- Genre: Comedy Drama
- Starring: Patrick Price Lisa Edelstein
- Country of origin: United States
- Original language: English
- No. of seasons: 1
- No. of episodes: 13

Original release
- Network: iTunes
- Release: May 24 – August 16, 2010

Related
- House

= Nurse Jeffrey =

Nurse Jeffrey is a miniseries that is a spin-off from the American medical drama series House. The series focuses around the eponymous character Jeffrey Sparkman, a minor character who appeared in only three episodes of House; two episodes in season 6 in order to launch Nurse Jeffrey three weeks after the second (May 3, 2010) appearance, and one of many cameos by past actors in the May 2012 series finale, "Everybody Dies".

The first and only season of Nurse Jeffrey features thirteen episodes (or "appisodes"), each about three minutes in length. The episodes were initially only accessible as part of the inHouse app from iTunes, for the iPhone, iPad and iPod Touch devices. They were later made available on the Fox Broadcasting Company's website and Hulu.
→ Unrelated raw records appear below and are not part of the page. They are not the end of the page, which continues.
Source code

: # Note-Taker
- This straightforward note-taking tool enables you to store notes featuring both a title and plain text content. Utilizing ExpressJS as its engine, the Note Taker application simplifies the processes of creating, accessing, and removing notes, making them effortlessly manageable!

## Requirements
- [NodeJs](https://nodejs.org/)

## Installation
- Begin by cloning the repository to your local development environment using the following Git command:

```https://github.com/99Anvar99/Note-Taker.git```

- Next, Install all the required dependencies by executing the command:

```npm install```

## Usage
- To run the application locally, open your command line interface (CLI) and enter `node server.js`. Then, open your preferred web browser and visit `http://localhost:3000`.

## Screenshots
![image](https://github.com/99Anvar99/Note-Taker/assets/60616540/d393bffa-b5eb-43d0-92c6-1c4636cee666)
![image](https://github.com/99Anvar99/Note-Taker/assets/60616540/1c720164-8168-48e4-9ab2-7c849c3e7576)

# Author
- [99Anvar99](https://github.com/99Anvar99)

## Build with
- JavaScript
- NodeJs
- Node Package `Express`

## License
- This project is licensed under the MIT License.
Price, and the Sparkman character, only appeared one other time on House.

==Background==
Nurse Jeffrey, played by Patrick Price, is one of the few male nurses at Princeton-Plainsboro Hospital, the primary location of House. He had been featured in the sixth-season episode "Ignorance Is Bliss", where he is subjected to taunts by Dr. Gregory House about the fact that he is a male in a profession dominated by women in the US.

==Plot==
The episodes take the form of a video blog with Jeffrey speaking to the camera about his plan to bring about the demise of Dr. House. In his "Bitch Tape", Jeffrey locates members of staff at Princeton-Plainsboro Hospital whom he believes have information about illicit activities in which Dr. House may have been involved. Most of the characters featured in the show are minor characters in House, however Lisa Edelstein appears as Lisa Cuddy in the final episode.

==Cast and characters==
- Patrick Price as Nurse Jeffrey (recurring)
- Lisa Edelstein as Lisa Cuddy (1 episode)

==Distribution==
Nurse Jeffrey became available May 24, 2010, as a feature of the new House application, inHouse, exclusively available for the iPhone, iPad and iPod Touch. A new appisode became available for download weekly for 13 weeks. On August 16, 2010, all appisodes became available on the official Fox website for streaming. All appisodes are available for viewing on Hulu.